Pemerintah Diuji Menangani Sebab Bencana Di Kota Wisata Parapat Bersebelahan Kaldera Toba

Bagikan :

Penulis : Rudi Samosir – Mantan Relawan Walhi Sumut Tahun 1999 – 2006

Simalungun-Kliktodaynews.com Banjir dan longsor di Jembatan Sidua dua serta sempat menggenang Kota Parapat Kecamatan Girsang Sipangan Bolon Kabupaten Simalungun, Kamis (13/5/2021). Menuai banyak asumsi masyarakat.

Dalam analogi Disaster Managemen, banjir dan longor adalah anak kandung perambahan hutan (penebangan hutan). Jembatan si dua dua di jalan lintas Pematangsiantar-Parapat bukan kali pertama mengalami longsoran. Namun, banjir yang sebabkan Kota Parapat sesaat lumpuh, bukan keseringan yang terjadi.

Menjadi sebuah pertanyaan apakah hutan diatas tersebut sudah tidak memiliki pepohonan lagi, atau memang hutan diatas tersebut Hutan Tanaman Industri (HTI) milik salah satu perusahaan swasta berbahan baku kayu?.

Masyarakat mengatakan itu akibat perambahan liar (penebangan liar).
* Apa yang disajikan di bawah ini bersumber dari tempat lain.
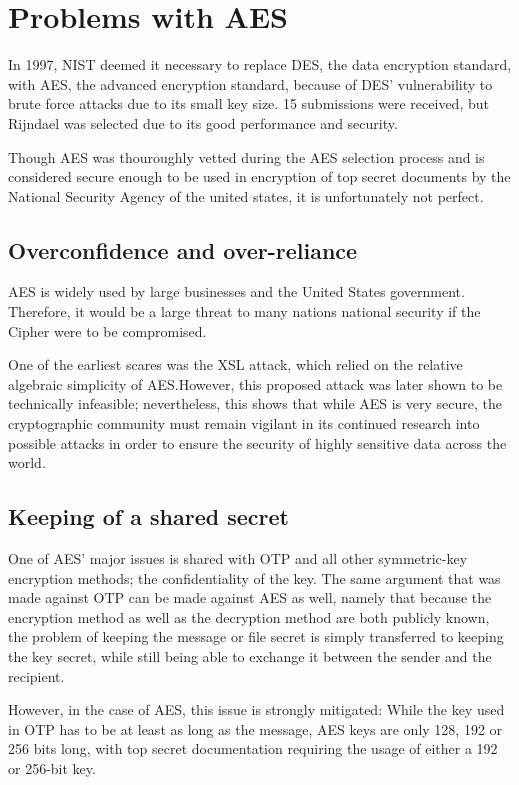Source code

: \documentclass[12pt]{report}
\theoremstyle{definition}
\theoremstyle{remark}
\begin{document}
\section{Problems with AES}
In 1997, NIST deemed it necessary to replace DES, the data encryption standard, with AES, the advanced encryption standard, because of DES' vulnerability to brute force attacks due to its small key size. 15 submissions were received, but Rijndael was selected due to its good performance and security\cite{AESSelection}.

Though AES was thouroughly vetted during the AES selection process and is considered secure enough to be used in encryption of top secret documents by the National Security Agency\cite{CNSSPolicy} of the united states, it is unfortunately not perfect.

\subsection{Overconfidence and over-reliance}
AES is widely used by large businesses and the United States government. Therefore, it would be a large threat to many nations national security if the Cipher were to be compromised.

One of the earliest scares was the XSL attack, which relied on the relative algebraic simplicity of AES\cite{XSL}.However, this proposed attack was later shown to be technically infeasible\cite{XLSRebuked}; nevertheless, this shows that while AES is very secure, the cryptographic community must remain vigilant in its continued research into possible attacks in order to ensure the security of highly sensitive data across the world.

\subsection{Keeping of a shared secret}
One of AES' major issues is shared with OTP and all other symmetric-key encryption methods; the confidentiality of the key. The same argument that was made against OTP can be made against AES as well, namely that because the encryption method as well as the decryption method are both publicly known, the problem of keeping the message or file secret is simply transferred to keeping the key secret, while still being able to exchange it between the sender and the recipient.

However, in the case of AES, this issue is strongly mitigated: While the key used in OTP has to be at least as long as the message, AES keys are only 128, 192 or 256 bits long, with top secret documentation requiring the usage of either a 192 or 256-bit key\cite{CNSSPolicy}.
\end{document}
Sebagian mengatakan itu dampak dari perusahaan kayu yang ada disitu seenaknya saja menggerus kayu di tanah batak. Tidak jarang masyarakat juga mengatakan itu murka Tuhan.

Kalau ditarik dari sudut pandang Disasster Management tidak mungkin ada sebab tanpa ada akibat. Ada thesis, sintesis dan antithesis. Tidak mungkin air melaju kencang jika ada penghalangnya. Tidak mungkin volume air besar turun dari bukit jika bukit memiliki pohon pohon penyerap air yang tinggi.
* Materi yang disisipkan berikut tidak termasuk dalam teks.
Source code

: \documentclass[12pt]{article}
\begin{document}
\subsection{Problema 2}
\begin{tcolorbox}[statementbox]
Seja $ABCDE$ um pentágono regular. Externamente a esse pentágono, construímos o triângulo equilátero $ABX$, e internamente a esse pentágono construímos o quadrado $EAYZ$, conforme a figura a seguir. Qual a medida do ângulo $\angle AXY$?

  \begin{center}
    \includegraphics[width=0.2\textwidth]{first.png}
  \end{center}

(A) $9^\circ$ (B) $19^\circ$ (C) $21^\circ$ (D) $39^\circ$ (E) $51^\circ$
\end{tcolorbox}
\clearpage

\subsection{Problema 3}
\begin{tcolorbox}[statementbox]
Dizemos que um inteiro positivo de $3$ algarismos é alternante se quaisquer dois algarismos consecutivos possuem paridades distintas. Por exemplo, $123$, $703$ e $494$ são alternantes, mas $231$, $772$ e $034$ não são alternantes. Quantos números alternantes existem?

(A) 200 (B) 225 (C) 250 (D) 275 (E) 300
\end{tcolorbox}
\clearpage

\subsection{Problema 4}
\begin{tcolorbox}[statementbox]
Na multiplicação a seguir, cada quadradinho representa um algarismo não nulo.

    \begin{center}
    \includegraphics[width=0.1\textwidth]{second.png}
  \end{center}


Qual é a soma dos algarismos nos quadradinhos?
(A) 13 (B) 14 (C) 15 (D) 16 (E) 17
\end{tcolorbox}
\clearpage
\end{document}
Dilema saat ini terjadi, Kaldera Toba dengan kampanye wisatanya dan hutan / pohon yang dihancurkan dengan dampingan wisatanya. Hal ini dua sisi yang berlawanan. Boleh dikatakan antar air dan minyak.
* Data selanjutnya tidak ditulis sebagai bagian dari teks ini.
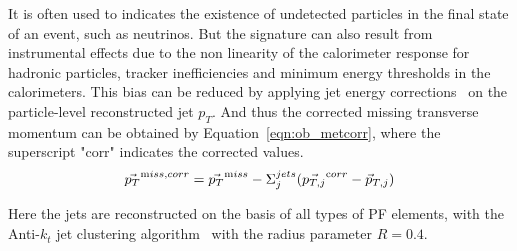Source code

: It is often used to indicates the existence of undetected particles in the final state of an event, such as neutrinos. But the \ptmiss signature can also result from instrumental effects due to the non linearity of the calorimeter response for hadronic particles, tracker inefficiencies and minimum energy thresholds in the calorimeters. This bias can be reduced by applying jet energy corrections~\cite{ob_jetcorr} on the particle-level reconstructed jet $p_T$. And thus the corrected missing transverse momentum can be obtained by Equation~\ref{eqn:ob_metcorr}, where the superscript "corr" indicates the corrected values.
\begin{equation}
\vec{p_T}^{\text miss,corr} = \vec{p_T} ^{\text miss} - \Sigma_{j}^{jets} (\vec{p_{T,j}} ^{\text corr} - \vec{p}_{T,j} )
\label{eqn:ob_metcorr}
\end{equation}

Here the jets are reconstructed on the basis of all types of PF elements, with the Anti-$k_t$ jet clustering algorithm~\cite{ob_jetantikt} with the radius parameter $R=0.4$.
Konsisten pemerintah telah dibuktikan dengan perlahan menertibkan keramba yang menjadi salah satu korban kerusakan keindahan Danau Toba. Kemudian terjadi penyurutan air danau toba, pemerintah lakukan hujan buatan, bukan lakukan penelitian kenapa airnya bisa surut seiring perkembangan industrialiasisi hutan.

Pemerintah Pusat saat ini di uji untuk serius khususnya diwilayah seputaran Danau Toba menindak penebangan liar hutan yang ada. Sehingga dapat meningkatkan wisata alam danau toba.

Banyaknya truck logging yang saat ini melintas, sebabkan, pandangan turis mancanegara enggan berkunjung dan lebih memilih menuju pulau Dewata Bali.

Sejarah penghentian logging di Bona Pasogit hanya pernah dilakukan Rezim pemerintahan Gusdur. Jika hasil dampak Banjir dan Longsor yang ada penyebabnya perambahan tersebut, sanggupkan Pemerintah Jokowi seperti Gusdur, atau kita akan bangkitkan Gusdur dari istirahatnya untuk menjawab semua ini.

Semoga ada Tim Khusus yang dibentuk Presiden Jokowi untuk melakukan analisa case bencana ini, sehingga diketahui penyebab sebenarnya bencana tersebut. Dan semoga pemerintah lebih objektif melihat industrialisasi di tano batak, dengan melihat hasil aktifitas rakyatnya, bukan melihat eksploitasi hutannya jelas merusak alam, dan disandingkan dengan wisata alam Kaldera Toba.

Mari lestarikan alam, tangkap perusak hutan dan tutup aktifitas eksploitasi hutan kelestarian tanah batak.